Postby wadinga » Sun Aug 02, 2015 12:56 pm

Hi Steve,

The Doctor's eye witness account is from a letter sent his son shortly after the events described actually happened, therefore he was not aware of what had happened at other close range actions eg Narvik or those that would happen in the Pacific a year or more later. He is however, far more likely to be aware of the circumstances prevailing when Barham's searchlights were rendered inoperative, than a confirmed fantasist concocting a story half a century later of heroic, but doomed Zara machine gunners causing casualties and damage that the perfidious British have successfully hidden ever since.

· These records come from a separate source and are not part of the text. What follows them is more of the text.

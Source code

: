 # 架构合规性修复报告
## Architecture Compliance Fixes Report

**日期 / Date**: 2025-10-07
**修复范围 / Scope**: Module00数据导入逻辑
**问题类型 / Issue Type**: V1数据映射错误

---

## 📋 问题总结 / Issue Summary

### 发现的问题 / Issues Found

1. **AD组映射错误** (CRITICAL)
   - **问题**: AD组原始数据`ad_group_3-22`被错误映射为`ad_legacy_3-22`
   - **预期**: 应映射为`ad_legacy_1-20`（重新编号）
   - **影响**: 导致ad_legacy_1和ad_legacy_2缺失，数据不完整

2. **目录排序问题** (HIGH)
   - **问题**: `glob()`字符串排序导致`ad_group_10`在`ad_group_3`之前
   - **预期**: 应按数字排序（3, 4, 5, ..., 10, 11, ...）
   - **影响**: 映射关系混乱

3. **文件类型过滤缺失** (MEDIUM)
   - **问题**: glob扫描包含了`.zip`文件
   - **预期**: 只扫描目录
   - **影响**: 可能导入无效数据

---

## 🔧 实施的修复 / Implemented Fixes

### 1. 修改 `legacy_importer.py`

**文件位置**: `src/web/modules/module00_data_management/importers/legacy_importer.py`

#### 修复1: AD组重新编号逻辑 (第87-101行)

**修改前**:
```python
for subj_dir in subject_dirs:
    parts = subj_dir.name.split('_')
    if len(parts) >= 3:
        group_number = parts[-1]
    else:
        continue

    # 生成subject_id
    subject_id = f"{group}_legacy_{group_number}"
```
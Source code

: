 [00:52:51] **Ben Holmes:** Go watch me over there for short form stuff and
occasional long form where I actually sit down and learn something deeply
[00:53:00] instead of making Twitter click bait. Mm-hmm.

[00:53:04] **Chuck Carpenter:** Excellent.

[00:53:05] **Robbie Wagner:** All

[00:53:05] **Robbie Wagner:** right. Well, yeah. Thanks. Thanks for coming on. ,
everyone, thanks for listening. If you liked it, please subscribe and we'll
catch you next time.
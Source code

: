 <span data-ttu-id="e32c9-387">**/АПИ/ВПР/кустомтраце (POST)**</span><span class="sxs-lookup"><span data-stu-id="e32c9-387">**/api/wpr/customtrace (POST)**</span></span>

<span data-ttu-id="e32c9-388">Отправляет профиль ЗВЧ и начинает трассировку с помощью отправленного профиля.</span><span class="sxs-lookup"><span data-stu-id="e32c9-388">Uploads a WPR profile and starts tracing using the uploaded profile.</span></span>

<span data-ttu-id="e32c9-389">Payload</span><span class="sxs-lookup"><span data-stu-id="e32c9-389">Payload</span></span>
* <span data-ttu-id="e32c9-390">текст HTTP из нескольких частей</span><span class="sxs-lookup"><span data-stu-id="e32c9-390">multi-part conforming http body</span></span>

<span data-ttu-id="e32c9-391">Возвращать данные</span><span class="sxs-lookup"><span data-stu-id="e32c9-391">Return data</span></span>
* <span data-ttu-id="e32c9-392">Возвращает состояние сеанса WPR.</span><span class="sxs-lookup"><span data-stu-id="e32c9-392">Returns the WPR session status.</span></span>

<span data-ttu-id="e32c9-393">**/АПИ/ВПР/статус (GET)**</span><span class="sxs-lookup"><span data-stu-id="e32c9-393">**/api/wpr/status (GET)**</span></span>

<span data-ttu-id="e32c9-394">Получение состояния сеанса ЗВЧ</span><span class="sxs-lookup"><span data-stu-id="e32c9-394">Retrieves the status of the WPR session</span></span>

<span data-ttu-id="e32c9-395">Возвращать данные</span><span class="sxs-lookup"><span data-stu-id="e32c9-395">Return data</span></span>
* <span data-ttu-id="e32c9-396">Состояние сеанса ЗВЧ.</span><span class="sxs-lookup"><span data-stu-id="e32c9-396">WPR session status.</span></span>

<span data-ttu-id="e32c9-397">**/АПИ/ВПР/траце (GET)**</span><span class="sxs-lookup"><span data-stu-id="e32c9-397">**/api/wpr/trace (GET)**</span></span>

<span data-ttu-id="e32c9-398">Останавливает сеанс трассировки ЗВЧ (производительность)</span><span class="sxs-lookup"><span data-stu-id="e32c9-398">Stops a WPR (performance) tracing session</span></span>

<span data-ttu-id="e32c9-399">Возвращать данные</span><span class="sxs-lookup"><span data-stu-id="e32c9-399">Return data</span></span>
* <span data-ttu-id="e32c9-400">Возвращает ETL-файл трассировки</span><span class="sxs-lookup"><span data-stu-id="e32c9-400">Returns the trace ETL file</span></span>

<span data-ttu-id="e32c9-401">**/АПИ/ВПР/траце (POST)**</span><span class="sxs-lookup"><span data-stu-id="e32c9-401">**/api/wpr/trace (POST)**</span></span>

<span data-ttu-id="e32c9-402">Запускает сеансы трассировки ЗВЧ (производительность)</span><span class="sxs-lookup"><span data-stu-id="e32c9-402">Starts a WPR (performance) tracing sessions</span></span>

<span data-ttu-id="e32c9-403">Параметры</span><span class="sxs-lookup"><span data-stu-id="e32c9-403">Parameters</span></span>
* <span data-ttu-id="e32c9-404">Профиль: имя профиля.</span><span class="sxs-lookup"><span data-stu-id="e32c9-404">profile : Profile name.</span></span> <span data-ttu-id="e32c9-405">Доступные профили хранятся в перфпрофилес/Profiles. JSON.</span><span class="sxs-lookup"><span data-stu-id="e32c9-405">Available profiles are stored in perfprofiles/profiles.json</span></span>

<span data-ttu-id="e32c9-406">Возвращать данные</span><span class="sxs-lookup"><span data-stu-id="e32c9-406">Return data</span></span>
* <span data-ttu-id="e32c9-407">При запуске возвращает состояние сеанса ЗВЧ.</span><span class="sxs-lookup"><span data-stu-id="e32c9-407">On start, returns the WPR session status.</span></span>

The other triumphs of this Italian amateur bank manager historian include claiming Warspite was hit at Punto Stilo, at about the time she scored one of the longest hits in naval history, which was also remarkably successfully covered up, and that Ultra intelligence was never effective against Italian codes and Harry Hinsley of Bletchley Park made all its successes up. I found an Italian language website which my crude Google translate efforts revealed a score of vociferous Italian critics reviling a book called something like Ultra-the Myth for gross inaccuracies and ludricrous unjustified assumptions.

In case there is any confusion over the identity of this amateur italian historian taking tiny nuggets and extrapolating them by distorted logic and simple invention into a Byzantine and astoningly-effective conspiracy by dastardly British naval authorities to distort truth and history, his name is Enrico Cernuschi.

All the best

wadinga
"There seems to be something wrong with our bloody ships today!"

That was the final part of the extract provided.